If your target schools are going to slum it a bit to admit a CPA, they want a CPA without any footnotes, e.g. one with both a strong GPA, strong GMAT, and probably mega firm experience and maybe something else interesting.

Ah, you say, what about this? “servicing professional sports organizations (teams and league) and private equity and hedge funds  . . .Will also seek to get into sports banking (small, niche market) . . . Long-Term goals: earn a position in the finance department directly with a team or league and work way up to an executive position such as CFO.”

That is an OK point. Every business school would be happy to have a snappy sports banker (I’ll take your word that that job actually exists. It sounds like it should) or the CFO of a  professional sports league, or even team, as an alum. Your picture in that role would really brighten up the brochures. So I would stress that in your resume, recs, and story, as you have.

The question is, will schools believe it, since it is a two-cushion shot, e.g. what you say you are going to do TWO (or more) jobs after graduation and there just ain’t a lot of jobs like that, compared to say, being a manager-CPA at some no-glam industrial sub-divison, which is also a good job, but not one that Wharton, let’s say, is going to bend their normal admit criteria to buy a lottery ticket on.

Let me get a bit psychic here. I am going to project myself into the head of the Wharton decision maker (even though that could be a collective process). There actually comes a moment, in close cases, when the mountains of paper, data, essays, discussion and interview reports  have been digested and internalized, and you and your committee are talked out. There is nothing more to say, all of the above has been said, in its own way. Adcoms are not usually super competent in articulating their motives to others, the public, or even to each other, for lots of reasons–including modest IQs and indirect personalities–but in actually taking action, they almost always rise to the level of George Will’s law: practice makes mediocre. In this case, mediocre being a good term, meaning just plain competence.

When that final moment comes in a hard decision, there is a tendency to almost (or even for real) close your eyes, go blank, and see what floats up–the final symbol or fact or thing that embodies the outcome.

In your case, that final fact is going to be your GPA.

I just went through the process myself, and that is what I got. Not that a GPA is that important by itself, the same GPA with a different applicant might not be so important. In your case, it just becomes mega-meaningful in light of what is at work, are they going to take a bet on you, a bet that you will be a league CFO or hot-shot sports banker? What your GPA symbolizes is that you are not that lucky or connected or disciplined. Even though it was a long time ago, that is no longer the point. Nor do they have any doubts that your GPA in business school can be OK.  What they need is some mystical assurance that you are going to land a glam job and have a glam life because, in your case, that is the ONLY reason to admit you.

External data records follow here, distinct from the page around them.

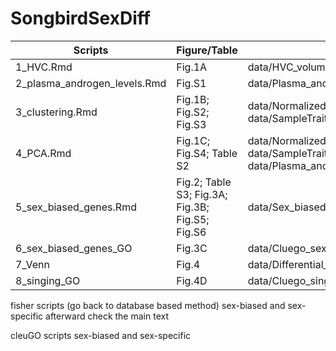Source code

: # SongbirdSexDiff

Scripts | Figure/Table | Data | Note
--|--|--|--|
1_HVC.Rmd | Fig.1A | data/HVC_volume.csv
2_plasma_androgen_levels.Rmd | Fig.S1 | data/Plasma_androgen_conc.csv
3_clustering.Rmd | Fig.1B; Fig.S2; Fig.S3 | data/Normalized_gene_expression.csv; data/SampleTraits.csv
4_PCA.Rmd | Fig.1C; Fig.S4; Table S2 | data/Normalized_gene_expression.csv; data/SampleTraits.csv; data/HVC_volume.csv; data/Plasma_androgen_conc.csv
5_sex_biased_genes.Rmd | Fig.2; Table S3; Fig.3A; Fig.3B; Fig.S5; Fig.S6 | data/Sex_biased_gene_expression.csv
6_sex_biased_genes_GO | Fig.3C | data/Cluego_sex_biased
7_Venn | Fig.4 | data/Differential_gene_expression_singingbirds.csv
8_singing_GO | Fig.4D | data/Cluego_singing


fisher scripts (go back to database based method)
	sex-biased and sex-specific
	afterward check the main text

cleuGO scripts
	sex-biased and sex-specific

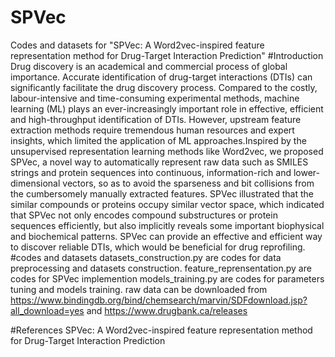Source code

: # SPVec
Codes and datasets for "SPVec: A Word2vec-inspired feature representation method for Drug-Target Interaction Prediction"
#Introduction
Drug discovery is an academical and commercial process of global importance. Accurate identification of drug-target interactions (DTIs) can significantly facilitate the drug discovery process. Compared to the costly, labour-intensive and time-consuming experimental methods, machine learning (ML) plays an ever-increasingly important role in effective, efficient and high-throughput identification of DTIs. However, upstream feature extraction methods require tremendous human resources and expert insights, which limited the application of ML approaches.Inspired by the unsupervised representation learning methods like Word2vec, we proposed SPVec, a novel way to automatically represent raw data such as SMILES strings and protein sequences into continuous, information-rich and lower-dimensional vectors, so as to avoid the sparseness and bit collisions from the cumbersomely manually extracted features. SPVec illustrated that the similar compounds or proteins occupy similar vector space, which indicated that SPVec not only encodes compound substructures or protein sequences efficiently, but also implicitly reveals some important biophysical and biochemical patterns. SPVec can provide an effective and efficient way to discover reliable DTIs, which would be beneficial for drug reprofiling.
#codes and datasets
datasets_construction.py are codes for data preprocessing and datasets construction.
feature_reprensentation.py are codes for SPVec implemention
models_training.py are codes for parameters tuning and models training.
raw data can be downloaded from https://www.bindingdb.org/bind/chemsearch/marvin/SDFdownload.jsp?all_download=yes  and https://www.drugbank.ca/releases

#References
SPVec: A Word2vec-inspired feature representation method for Drug-Target Interaction Prediction

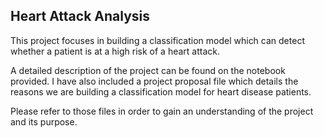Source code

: ## Heart Attack Analysis

This project focuses in building a classification model which can detect whether a patient is at a high risk of a heart attack. 

A detailed description of the project can be found on the notebook provided. I have also included a project proposal file which details the 
reasons we are building a classification model for heart disease patients.

Please refer to those files in order to gain an understanding of the project and its purpose.
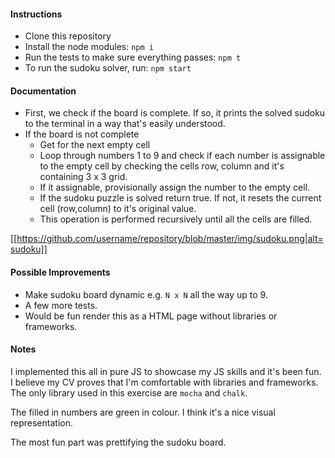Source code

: #### Instructions
- Clone this repository
- Install the node modules: `npm i`
- Run the tests to make sure everything passes: `npm t`
- To run the sudoku solver, run: `npm start`

#### Documentation

- First, we check if the board is complete. If so, it prints the solved sudoku to the terminal in a way that's easily understood.
- If the board is not complete
  - Get for the next empty cell
  - Loop through numbers 1 to 9 and check if each number is assignable to the empty cell by checking the cells row, column and it's containing 3 x 3 grid.
  - If it assignable, provisionally assign the number to the empty cell.
  - If the sudoku puzzle is solved return true. If not, it resets the current cell (row,column) to it's original value.
  - This operation is performed recursively until all the cells are filled.

[[https://github.com/username/repository/blob/master/img/sudoku.png|alt=sudoku]]


#### Possible Improvements

- Make sudoku board dynamic e.g. `N x N` all the way up to 9.
- A few more tests.
- Would be fun render this as a HTML page without libraries or frameworks.

#### Notes

I implemented this all in pure JS to showcase my JS skills and it's been fun. I believe my CV proves that I'm comfortable with libraries and frameworks. The only library used in this exercise are `mocha` and `chalk`.

The filled in numbers are green in colour. I think it's a nice visual representation.

The most fun part was prettifying the sudoku board.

The low GPA just becomes a symbol that includes everything else in your record which is dross,  no-glam, off-grid and while perfectly fine, is not Wharton.

Admitting you to have you become a hedge fund accountant is not something that interests them. Wharton has future hedge fund accountants and helpers (consultants, valuation mules, compliance puppies)  up the wing-wang, and all of them, including many they will reject, have higher stats and resume cred than you do.

The same process will be repeated at all your target schools in their own way. Stern is your best bet because they are most OK with your becoming an employed CPA and possible hedge fund mule. Kellogg might cut you some slack because they are often taken a bit with any quant focus.

Booth is not in the business of taking chances, my guess. Sloan is small and not all that intrigued with sports as a modifer to any job title.

Stern would ba good choice. And by the way, for your plan to come true, you don’t need a tier one MBA. Just get an MBA, go back to your CPA firm and make it happen.  ou will more quickly than most be at a point where your pedigree counts less than your actual special competence. It’s like patent law. Where you went to law school counts, but not super much.